The reality is the odds are not in his favor. Banks is 30 years old. He's had
injury issues. He has been with five NBA teams in his eight-year career and has averaged 16 minutes and 5.9 points over his run with Boston, Minnesota, Phoenix, Miami and Toronto.
Finally, assuming an NBA team wants him, Banks probably will have to settle for a lot less than the $4.8 million he made a year ago not to play. According to the NBA, a player with eight years of service such as Banks would make a minimum of approximately $100,000 were he to sign a 10-day contract with an NBA team.
"I'm good. I'm grinding," Banks said in a brief phone interview last week. "I'm getting myself back in shape, and it's fine" in the D-League.
Mike Higgins, Banks' longtime Las Vegas-based agent, said he hasn't abandoned hope that his client can make it back.
"I really believe he can still play" in the NBA, Higgins said. "He's got some tread left on his tires from having not played much the last couple of years.

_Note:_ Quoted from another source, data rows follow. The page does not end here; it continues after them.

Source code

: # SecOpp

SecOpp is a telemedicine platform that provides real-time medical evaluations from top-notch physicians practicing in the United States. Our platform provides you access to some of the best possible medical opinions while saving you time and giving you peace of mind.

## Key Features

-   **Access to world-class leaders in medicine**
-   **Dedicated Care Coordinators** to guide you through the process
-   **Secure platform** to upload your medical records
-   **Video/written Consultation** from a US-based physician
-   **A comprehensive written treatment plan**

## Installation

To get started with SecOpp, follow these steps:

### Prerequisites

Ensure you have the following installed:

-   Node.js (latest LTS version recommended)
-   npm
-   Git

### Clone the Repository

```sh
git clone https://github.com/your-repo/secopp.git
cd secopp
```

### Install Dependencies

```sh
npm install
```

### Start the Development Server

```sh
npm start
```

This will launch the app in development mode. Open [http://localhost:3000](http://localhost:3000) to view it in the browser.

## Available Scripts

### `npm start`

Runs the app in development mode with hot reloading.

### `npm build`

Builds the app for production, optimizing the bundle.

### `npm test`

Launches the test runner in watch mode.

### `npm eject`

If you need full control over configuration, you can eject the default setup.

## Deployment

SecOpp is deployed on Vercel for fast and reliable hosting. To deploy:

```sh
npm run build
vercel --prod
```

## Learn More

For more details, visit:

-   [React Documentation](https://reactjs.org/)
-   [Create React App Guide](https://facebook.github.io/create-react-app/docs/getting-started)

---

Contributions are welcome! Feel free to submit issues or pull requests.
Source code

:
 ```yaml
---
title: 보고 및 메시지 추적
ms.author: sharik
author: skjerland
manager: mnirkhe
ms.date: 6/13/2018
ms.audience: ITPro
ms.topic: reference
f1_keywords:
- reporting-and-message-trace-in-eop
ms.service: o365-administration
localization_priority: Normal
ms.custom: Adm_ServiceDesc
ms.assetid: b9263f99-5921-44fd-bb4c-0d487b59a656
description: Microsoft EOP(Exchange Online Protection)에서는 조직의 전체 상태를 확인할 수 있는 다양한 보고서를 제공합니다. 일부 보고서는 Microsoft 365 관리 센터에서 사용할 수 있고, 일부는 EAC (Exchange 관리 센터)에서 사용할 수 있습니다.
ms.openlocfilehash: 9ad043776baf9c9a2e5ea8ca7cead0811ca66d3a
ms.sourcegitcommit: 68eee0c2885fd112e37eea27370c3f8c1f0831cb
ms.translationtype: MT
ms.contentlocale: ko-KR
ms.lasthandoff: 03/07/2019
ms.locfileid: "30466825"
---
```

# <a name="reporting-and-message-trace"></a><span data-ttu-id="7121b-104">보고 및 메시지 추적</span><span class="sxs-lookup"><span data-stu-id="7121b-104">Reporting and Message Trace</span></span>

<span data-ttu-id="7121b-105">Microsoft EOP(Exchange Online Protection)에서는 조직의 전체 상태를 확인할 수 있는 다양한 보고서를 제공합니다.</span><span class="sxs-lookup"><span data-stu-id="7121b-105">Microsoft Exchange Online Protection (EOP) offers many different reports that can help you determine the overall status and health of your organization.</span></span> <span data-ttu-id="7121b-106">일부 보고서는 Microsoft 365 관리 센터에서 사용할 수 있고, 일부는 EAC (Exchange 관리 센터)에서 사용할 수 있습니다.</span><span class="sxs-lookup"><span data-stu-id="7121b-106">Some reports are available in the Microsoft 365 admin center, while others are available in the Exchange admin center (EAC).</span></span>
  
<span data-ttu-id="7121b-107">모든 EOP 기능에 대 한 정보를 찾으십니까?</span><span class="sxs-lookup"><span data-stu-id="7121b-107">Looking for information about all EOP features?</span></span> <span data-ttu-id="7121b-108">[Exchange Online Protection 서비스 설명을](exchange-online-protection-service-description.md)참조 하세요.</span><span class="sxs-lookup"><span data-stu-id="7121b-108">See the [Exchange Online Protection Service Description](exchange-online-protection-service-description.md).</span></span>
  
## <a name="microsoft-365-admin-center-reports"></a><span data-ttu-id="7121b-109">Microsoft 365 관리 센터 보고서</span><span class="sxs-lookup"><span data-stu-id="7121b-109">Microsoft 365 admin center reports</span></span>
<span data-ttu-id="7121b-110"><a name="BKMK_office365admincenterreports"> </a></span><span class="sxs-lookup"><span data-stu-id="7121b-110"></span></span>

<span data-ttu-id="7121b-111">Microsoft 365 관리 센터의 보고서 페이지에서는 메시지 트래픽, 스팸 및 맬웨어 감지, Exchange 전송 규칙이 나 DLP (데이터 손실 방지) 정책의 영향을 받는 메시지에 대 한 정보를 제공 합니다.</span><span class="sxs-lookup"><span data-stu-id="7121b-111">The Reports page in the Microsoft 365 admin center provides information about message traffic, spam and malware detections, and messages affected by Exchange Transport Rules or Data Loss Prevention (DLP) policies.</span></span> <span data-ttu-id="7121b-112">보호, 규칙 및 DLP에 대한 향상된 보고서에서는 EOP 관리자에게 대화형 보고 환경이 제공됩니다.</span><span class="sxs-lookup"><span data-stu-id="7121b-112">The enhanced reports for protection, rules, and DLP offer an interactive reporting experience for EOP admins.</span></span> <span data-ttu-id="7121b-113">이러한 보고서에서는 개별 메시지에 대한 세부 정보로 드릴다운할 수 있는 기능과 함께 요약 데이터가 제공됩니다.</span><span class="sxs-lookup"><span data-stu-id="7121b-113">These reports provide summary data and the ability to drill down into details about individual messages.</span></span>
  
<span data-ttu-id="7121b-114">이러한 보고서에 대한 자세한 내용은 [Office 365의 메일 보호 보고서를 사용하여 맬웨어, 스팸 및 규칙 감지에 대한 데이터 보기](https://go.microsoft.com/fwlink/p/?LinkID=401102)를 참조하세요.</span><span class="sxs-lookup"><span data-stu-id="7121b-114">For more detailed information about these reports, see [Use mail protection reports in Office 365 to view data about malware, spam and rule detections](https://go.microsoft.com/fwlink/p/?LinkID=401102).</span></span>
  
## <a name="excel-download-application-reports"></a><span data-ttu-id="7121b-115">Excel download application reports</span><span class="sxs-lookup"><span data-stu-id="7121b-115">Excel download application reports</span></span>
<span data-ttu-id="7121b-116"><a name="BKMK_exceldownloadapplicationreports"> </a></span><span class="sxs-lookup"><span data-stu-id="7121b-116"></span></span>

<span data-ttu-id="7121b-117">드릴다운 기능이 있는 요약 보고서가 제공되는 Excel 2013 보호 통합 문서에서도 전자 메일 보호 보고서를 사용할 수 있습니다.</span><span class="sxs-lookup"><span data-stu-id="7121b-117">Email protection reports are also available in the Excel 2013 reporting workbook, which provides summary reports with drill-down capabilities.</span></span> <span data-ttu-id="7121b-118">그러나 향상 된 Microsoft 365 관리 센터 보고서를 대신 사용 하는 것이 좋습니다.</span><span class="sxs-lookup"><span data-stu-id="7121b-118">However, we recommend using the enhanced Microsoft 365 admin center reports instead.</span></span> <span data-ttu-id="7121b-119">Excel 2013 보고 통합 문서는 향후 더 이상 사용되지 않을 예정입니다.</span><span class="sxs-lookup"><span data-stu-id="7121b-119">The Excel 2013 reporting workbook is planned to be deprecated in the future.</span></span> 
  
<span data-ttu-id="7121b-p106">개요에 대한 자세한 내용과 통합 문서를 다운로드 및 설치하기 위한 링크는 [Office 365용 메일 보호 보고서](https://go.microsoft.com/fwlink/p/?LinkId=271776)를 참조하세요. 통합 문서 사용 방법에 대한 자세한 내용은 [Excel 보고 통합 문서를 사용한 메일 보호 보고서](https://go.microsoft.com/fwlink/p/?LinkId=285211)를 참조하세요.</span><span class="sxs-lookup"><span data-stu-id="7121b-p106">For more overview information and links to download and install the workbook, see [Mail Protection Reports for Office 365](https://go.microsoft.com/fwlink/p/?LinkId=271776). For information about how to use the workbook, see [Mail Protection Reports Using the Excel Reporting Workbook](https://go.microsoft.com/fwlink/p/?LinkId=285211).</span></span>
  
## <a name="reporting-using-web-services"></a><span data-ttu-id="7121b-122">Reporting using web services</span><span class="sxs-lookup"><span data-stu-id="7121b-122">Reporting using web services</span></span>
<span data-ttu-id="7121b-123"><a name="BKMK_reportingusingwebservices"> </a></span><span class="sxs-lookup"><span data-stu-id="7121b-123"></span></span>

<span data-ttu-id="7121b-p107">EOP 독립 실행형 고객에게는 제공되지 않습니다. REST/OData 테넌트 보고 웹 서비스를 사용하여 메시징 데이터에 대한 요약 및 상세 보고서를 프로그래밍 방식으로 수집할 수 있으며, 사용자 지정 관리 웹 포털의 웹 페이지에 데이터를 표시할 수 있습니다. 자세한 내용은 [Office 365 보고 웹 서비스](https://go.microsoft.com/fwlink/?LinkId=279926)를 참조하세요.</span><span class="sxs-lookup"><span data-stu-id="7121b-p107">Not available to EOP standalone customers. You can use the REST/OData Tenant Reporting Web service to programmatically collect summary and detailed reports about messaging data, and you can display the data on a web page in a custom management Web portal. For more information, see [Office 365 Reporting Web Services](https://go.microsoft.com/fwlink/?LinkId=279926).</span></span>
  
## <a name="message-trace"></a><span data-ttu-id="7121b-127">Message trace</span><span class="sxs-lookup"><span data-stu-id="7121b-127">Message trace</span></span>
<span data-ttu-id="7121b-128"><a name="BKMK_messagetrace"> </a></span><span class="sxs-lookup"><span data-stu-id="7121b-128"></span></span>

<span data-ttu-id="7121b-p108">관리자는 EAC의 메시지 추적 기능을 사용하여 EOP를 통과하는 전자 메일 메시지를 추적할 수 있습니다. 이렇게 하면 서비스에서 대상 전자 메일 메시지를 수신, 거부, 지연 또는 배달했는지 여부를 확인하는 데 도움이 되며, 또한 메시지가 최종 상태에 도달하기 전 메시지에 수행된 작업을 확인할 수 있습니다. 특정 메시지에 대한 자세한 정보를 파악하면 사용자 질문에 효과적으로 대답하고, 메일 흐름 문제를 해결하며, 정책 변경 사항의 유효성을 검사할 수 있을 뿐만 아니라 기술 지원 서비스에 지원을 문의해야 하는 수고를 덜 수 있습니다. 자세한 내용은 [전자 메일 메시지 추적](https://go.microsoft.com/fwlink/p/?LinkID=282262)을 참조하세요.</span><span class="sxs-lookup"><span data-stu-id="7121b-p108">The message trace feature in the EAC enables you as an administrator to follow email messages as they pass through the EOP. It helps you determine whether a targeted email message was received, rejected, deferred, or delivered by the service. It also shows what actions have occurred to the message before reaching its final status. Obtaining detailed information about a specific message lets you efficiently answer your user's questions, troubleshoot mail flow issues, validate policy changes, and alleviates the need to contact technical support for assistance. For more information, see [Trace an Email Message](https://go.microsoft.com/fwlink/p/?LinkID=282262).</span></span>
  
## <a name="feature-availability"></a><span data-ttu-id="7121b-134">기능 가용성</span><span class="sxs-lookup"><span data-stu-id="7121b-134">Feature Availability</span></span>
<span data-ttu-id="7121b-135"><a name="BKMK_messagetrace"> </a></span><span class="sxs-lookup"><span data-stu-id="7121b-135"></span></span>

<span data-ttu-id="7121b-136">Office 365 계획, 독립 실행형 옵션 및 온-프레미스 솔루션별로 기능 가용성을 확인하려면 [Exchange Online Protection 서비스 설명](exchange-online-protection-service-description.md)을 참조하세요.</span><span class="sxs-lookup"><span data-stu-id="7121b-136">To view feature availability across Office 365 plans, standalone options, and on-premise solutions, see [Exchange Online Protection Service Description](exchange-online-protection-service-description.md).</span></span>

He doesn't have the wear and tear that a lot of other players his age and his experience have.
"But this league is not easy. It's all about timing."
Higgins points to two moments in Banks' career when, had things gone differently, he probably wouldn't be in Idaho today.
"When he signed the (five-year, $21.3 million) deal in Phoenix (in 2006), everything was set up for Marcus to back up Steve Nash," Higgins said. "But then Leandro Barbosa blew up. He was (the NBA's) Sixth Man of the Year (in 2006-07), and, as the third man (in the rotation), Marcus got squeezed out. If Barbosa doesn't play the way he did, Marcus gets those minutes, and maybe he's still in Phoenix."
Higgins' other ill-fated scenario regarding Banks involved Miami. In 2008, the Heat traded for Banks and another former UNLV star, Shawn Marion, for Shaquille O'Neal. But Banks had injury issues during his time with the Heat, most notably a hip flexor that limited his minutes and availability.
Right around the All-Star break in 2008-09, Banks and Marion again were on the move, this time to Toronto. Banks never got comfortable with the Raptors, playing 31 games over parts of three injury-plagued seasons in which he dealt with hamstring, foot and back issues.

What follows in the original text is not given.